Task to complete: From the first entry to the last, restate everything word for word and exclude pictures.

** Opening Materials provided block **

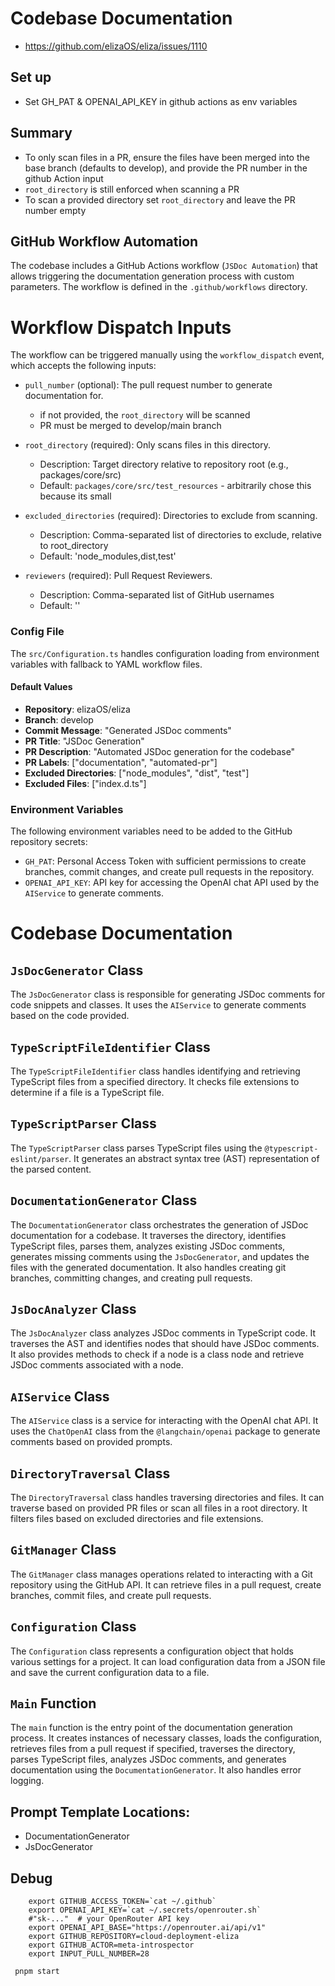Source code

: # Codebase Documentation

- https://github.com/elizaOS/eliza/issues/1110

## Set up

- Set GH_PAT & OPENAI_API_KEY in github actions as env variables

## Summary

- To only scan files in a PR, ensure the files have been merged into the base branch (defaults to develop), and provide the PR number in the github Action input
- `root_directory` is still enforced when scanning a PR
- To scan a provided directory set `root_directory` and leave the PR number empty

## GitHub Workflow Automation

The codebase includes a GitHub Actions workflow (`JSDoc Automation`) that allows triggering the documentation generation process with custom parameters. The workflow is defined in the `.github/workflows` directory.

# Workflow Dispatch Inputs

The workflow can be triggered manually using the `workflow_dispatch` event, which accepts the following inputs:

- `pull_number` (optional): The pull request number to generate documentation for.

    - if not provided, the `root_directory` will be scanned
    - PR must be merged to develop/main branch

- `root_directory` (required): Only scans files in this directory.

    - Description: Target directory relative to repository root (e.g., packages/core/src)
    - Default: `packages/core/src/test_resources` - arbitrarily chose this because its small

- `excluded_directories` (required): Directories to exclude from scanning.

    - Description: Comma-separated list of directories to exclude, relative to root_directory
    - Default: 'node_modules,dist,test'

- `reviewers` (required): Pull Request Reviewers.
    - Description: Comma-separated list of GitHub usernames
    - Default: ''

### Config File

The `src/Configuration.ts` handles configuration loading from environment variables with fallback to YAML workflow files.

#### Default Values

- **Repository**: elizaOS/eliza
- **Branch**: develop
- **Commit Message**: "Generated JSDoc comments"
- **PR Title**: "JSDoc Generation"
- **PR Description**: "Automated JSDoc generation for the codebase"
- **PR Labels**: ["documentation", "automated-pr"]
- **Excluded Directories**: ["node_modules", "dist", "test"]
- **Excluded Files**: ["index.d.ts"]

### Environment Variables

The following environment variables need to be added to the GitHub repository secrets:

- `GH_PAT`: Personal Access Token with sufficient permissions to create branches, commit changes, and create pull requests in the repository.
- `OPENAI_API_KEY`: API key for accessing the OpenAI chat API used by the `AIService` to generate comments.

# Codebase Documentation

## `JsDocGenerator` Class

The `JsDocGenerator` class is responsible for generating JSDoc comments for code snippets and classes. It uses the `AIService` to generate comments based on the code provided.

## `TypeScriptFileIdentifier` Class

The `TypeScriptFileIdentifier` class handles identifying and retrieving TypeScript files from a specified directory. It checks file extensions to determine if a file is a TypeScript file.

## `TypeScriptParser` Class

The `TypeScriptParser` class parses TypeScript files using the `@typescript-eslint/parser`. It generates an abstract syntax tree (AST) representation of the parsed content.

## `DocumentationGenerator` Class

The `DocumentationGenerator` class orchestrates the generation of JSDoc documentation for a codebase. It traverses the directory, identifies TypeScript files, parses them, analyzes existing JSDoc comments, generates missing comments using the `JsDocGenerator`, and updates the files with the generated documentation. It also handles creating git branches, committing changes, and creating pull requests.

## `JsDocAnalyzer` Class

The `JsDocAnalyzer` class analyzes JSDoc comments in TypeScript code. It traverses the AST and identifies nodes that should have JSDoc comments. It also provides methods to check if a node is a class node and retrieve JSDoc comments associated with a node.

## `AIService` Class

The `AIService` class is a service for interacting with the OpenAI chat API. It uses the `ChatOpenAI` class from the `@langchain/openai` package to generate comments based on provided prompts.

## `DirectoryTraversal` Class

The `DirectoryTraversal` class handles traversing directories and files. It can traverse based on provided PR files or scan all files in a root directory. It filters files based on excluded directories and file extensions.

## `GitManager` Class

The `GitManager` class manages operations related to interacting with a Git repository using the GitHub API. It can retrieve files in a pull request, create branches, commit files, and create pull requests.

## `Configuration` Class

The `Configuration` class represents a configuration object that holds various settings for a project. It can load configuration data from a JSON file and save the current configuration data to a file.

## `Main` Function

The `main` function is the entry point of the documentation generation process. It creates instances of necessary classes, loads the configuration, retrieves files from a pull request if specified, traverses the directory, parses TypeScript files, analyzes JSDoc comments, and generates documentation using the `DocumentationGenerator`. It also handles error logging.

## Prompt Template Locations:

- DocumentationGenerator
- JsDocGenerator



## Debug

```
	export GITHUB_ACCESS_TOKEN=`cat ~/.github`
	export OPENAI_API_KEY=`cat ~/.secrets/openrouter.sh`
    #"sk-..."  # your OpenRouter API key
	export OPENAI_API_BASE="https://openrouter.ai/api/v1"
	export GITHUB_REPOSITORY=cloud-deployment-eliza
	export GITHUB_ACTOR=meta-introspector
	export INPUT_PULL_NUMBER=28
```
	
` pnpm start`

** Closing Materials provided block **

Solution to this exercise:
Source code

: # Codebase Documentation

- https://github.com/elizaOS/eliza/issues/1110

## Set up

- Set GH_PAT & OPENAI_API_KEY in github actions as env variables

## Summary

- To only scan files in a PR, ensure the files have been merged into the base branch (defaults to develop), and provide the PR number in the github Action input
- `root_directory` is still enforced when scanning a PR
- To scan a provided directory set `root_directory` and leave the PR number empty

## GitHub Workflow Automation

The codebase includes a GitHub Actions workflow (`JSDoc Automation`) that allows triggering the documentation generation process with custom parameters. The workflow is defined in the `.github/workflows` directory.

# Workflow Dispatch Inputs

The workflow can be triggered manually using the `workflow_dispatch` event, which accepts the following inputs:

- `pull_number` (optional): The pull request number to generate documentation for.

    - if not provided, the `root_directory` will be scanned
    - PR must be merged to develop/main branch

- `root_directory` (required): Only scans files in this directory.

    - Description: Target directory relative to repository root (e.g., packages/core/src)
    - Default: `packages/core/src/test_resources` - arbitrarily chose this because its small

- `excluded_directories` (required): Directories to exclude from scanning.

    - Description: Comma-separated list of directories to exclude, relative to root_directory
    - Default: 'node_modules,dist,test'

- `reviewers` (required): Pull Request Reviewers.
    - Description: Comma-separated list of GitHub usernames
    - Default: ''

### Config File

The `src/Configuration.ts` handles configuration loading from environment variables with fallback to YAML workflow files.

#### Default Values

- **Repository**: elizaOS/eliza
- **Branch**: develop
- **Commit Message**: "Generated JSDoc comments"
- **PR Title**: "JSDoc Generation"
- **PR Description**: "Automated JSDoc generation for the codebase"
- **PR Labels**: ["documentation", "automated-pr"]
- **Excluded Directories**: ["node_modules", "dist", "test"]
- **Excluded Files**: ["index.d.ts"]

### Environment Variables

The following environment variables need to be added to the GitHub repository secrets:

- `GH_PAT`: Personal Access Token with sufficient permissions to create branches, commit changes, and create pull requests in the repository.
- `OPENAI_API_KEY`: API key for accessing the OpenAI chat API used by the `AIService` to generate comments.

# Codebase Documentation

## `JsDocGenerator` Class

The `JsDocGenerator` class is responsible for generating JSDoc comments for code snippets and classes. It uses the `AIService` to generate comments based on the code provided.

## `TypeScriptFileIdentifier` Class

The `TypeScriptFileIdentifier` class handles identifying and retrieving TypeScript files from a specified directory. It checks file extensions to determine if a file is a TypeScript file.

## `TypeScriptParser` Class

The `TypeScriptParser` class parses TypeScript files using the `@typescript-eslint/parser`. It generates an abstract syntax tree (AST) representation of the parsed content.

## `DocumentationGenerator` Class

The `DocumentationGenerator` class orchestrates the generation of JSDoc documentation for a codebase. It traverses the directory, identifies TypeScript files, parses them, analyzes existing JSDoc comments, generates missing comments using the `JsDocGenerator`, and updates the files with the generated documentation. It also handles creating git branches, committing changes, and creating pull requests.

## `JsDocAnalyzer` Class

The `JsDocAnalyzer` class analyzes JSDoc comments in TypeScript code. It traverses the AST and identifies nodes that should have JSDoc comments. It also provides methods to check if a node is a class node and retrieve JSDoc comments associated with a node.

## `AIService` Class

The `AIService` class is a service for interacting with the OpenAI chat API. It uses the `ChatOpenAI` class from the `@langchain/openai` package to generate comments based on provided prompts.

## `DirectoryTraversal` Class

The `DirectoryTraversal` class handles traversing directories and files. It can traverse based on provided PR files or scan all files in a root directory. It filters files based on excluded directories and file extensions.

## `GitManager` Class

The `GitManager` class manages operations related to interacting with a Git repository using the GitHub API. It can retrieve files in a pull request, create branches, commit files, and create pull requests.

## `Configuration` Class

The `Configuration` class represents a configuration object that holds various settings for a project. It can load configuration data from a JSON file and save the current configuration data to a file.

## `Main` Function

The `main` function is the entry point of the documentation generation process. It creates instances of necessary classes, loads the configuration, retrieves files from a pull request if specified, traverses the directory, parses TypeScript files, analyzes JSDoc comments, and generates documentation using the `DocumentationGenerator`. It also handles error logging.

## Prompt Template Locations:

- DocumentationGenerator
- JsDocGenerator



## Debug

```
	export GITHUB_ACCESS_TOKEN=`cat ~/.github`
	export OPENAI_API_KEY=`cat ~/.secrets/openrouter.sh`
    #"sk-..."  # your OpenRouter API key
	export OPENAI_API_BASE="https://openrouter.ai/api/v1"
	export GITHUB_REPOSITORY=cloud-deployment-eliza
	export GITHUB_ACTOR=meta-introspector
	export INPUT_PULL_NUMBER=28
```
	
` pnpm start`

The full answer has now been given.